JASON: But if I think about some of the more unusual things that I’ve created or some of the things that I’ve created in the past—for example, my current job. They called me; I didn’t seek them out. Or the example of sitting on the airplane and drawing someone to sit next to you to have a friendly conversation with. Like, I didn’t take a particular action.

ELIAS: Ah, but you did. You may not have engaged the TYPE of action that you think about as being an action; therefore as you expressed, you did not seek out this particular job.

JASON: Right. Right. I understand where you’re going, because we did talk about this before. I’d like to dig into it in more detail.

ELIAS: Correct. But you DID seek it out. You merely did not necessarily in the types of actions that you identify or that you usually associate as being proactive, in a manner of speaking. You may not have engaged that type of action, but you did engage other actions.

And this is the piece about remembering that everything is interconnected. Therefore, you may not have generated what you think of as a proactive action in relation to this particular job. You may not have called someone or written to someone or interacted with another individual directly in relation to this particular job. But that does not mean that you did not seek it out and that you did not engage action.

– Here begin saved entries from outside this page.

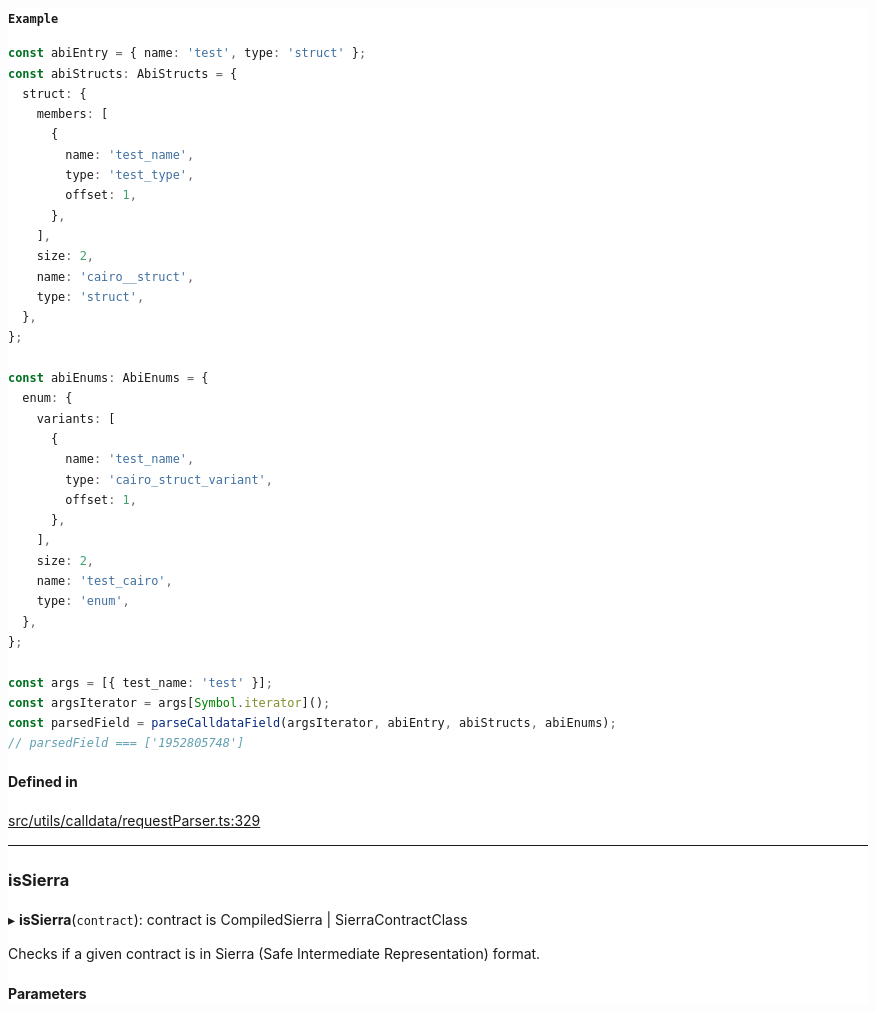 **`Example`**

```ts
const abiEntry = { name: 'test', type: 'struct' };
const abiStructs: AbiStructs = {
  struct: {
    members: [
      {
        name: 'test_name',
        type: 'test_type',
        offset: 1,
      },
    ],
    size: 2,
    name: 'cairo__struct',
    type: 'struct',
  },
};

const abiEnums: AbiEnums = {
  enum: {
    variants: [
      {
        name: 'test_name',
        type: 'cairo_struct_variant',
        offset: 1,
      },
    ],
    size: 2,
    name: 'test_cairo',
    type: 'enum',
  },
};

const args = [{ test_name: 'test' }];
const argsIterator = args[Symbol.iterator]();
const parsedField = parseCalldataField(argsIterator, abiEntry, abiStructs, abiEnums);
// parsedField === ['1952805748']
```

#### Defined in

[src/utils/calldata/requestParser.ts:329](https://github.com/starknet-io/starknet.js/blob/v6.23.1/src/utils/calldata/requestParser.ts#L329)

---

### isSierra

▸ **isSierra**(`contract`): contract is CompiledSierra \| SierraContractClass

Checks if a given contract is in Sierra (Safe Intermediate Representation) format.

#### Parameters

It is a matter of genuinely remembering everything you do is interconnected. And in that, when you set an intention and you are engaging actions that are in harmony with that intention, you draw to yourself many different expressions and opportunities.

The key in that is what I have expressed to you previously about not expecting and not looking for but being open to, therefore being open to when you present yourself with an opportunity.

JASON: Right. But as far as the actual actions that I did, it was… So I had the intention, in both those examples. I do recall I had an intention. But the action that I did to implement it was, I guess, generating an energy of satisfaction without anticipation.

ELIAS: Correct. And expressing that in different actions in other situations and with other individuals. And you think automatically that they are unrelated, that they therefore are disconnected, but they are not.

This is the reason that when I express examples to individuals, I choose scenarios that most individuals would categorize as very different, that one could not possibly be related to the other.

JASON: Right.

ELIAS: Because it is not about the imagery. For every subject there are thousands and thousands of expressions of imagery. Imagery is abstract, and therefore there can be many, many, many, many different types of imagery for one subject.

In this, it is not the imagery that is so significant or important; it is the energy that is important. And the energy is reflective in what you do.

Therefore, if you are expressing actions in which you are appreciative or you are satisfied and you are moving in an easy direction, let us say, you may set an intention that you want to incorporate a new job with that criteria, so to speak, and, as I have expressed previously, you might be expressing the action of that in how you interact with your waiter at a restaurant, or walking your dog and interacting with strangers on the street in an amiable and satisfied and easy manner. It is that action of generating expressions that match your intention. The job is only ONE expression of imagery. It could be anything.

Therefore, if you are expressing that satisfaction, that easiness in everything else you are doing, or in many actions that you are doing, then it is very likely that you will present that type of opportunity to yourself, because you draw to yourself more of what you are already creating. What you are already paying attention to, you create more of.

JASON: Is my current energy a good example?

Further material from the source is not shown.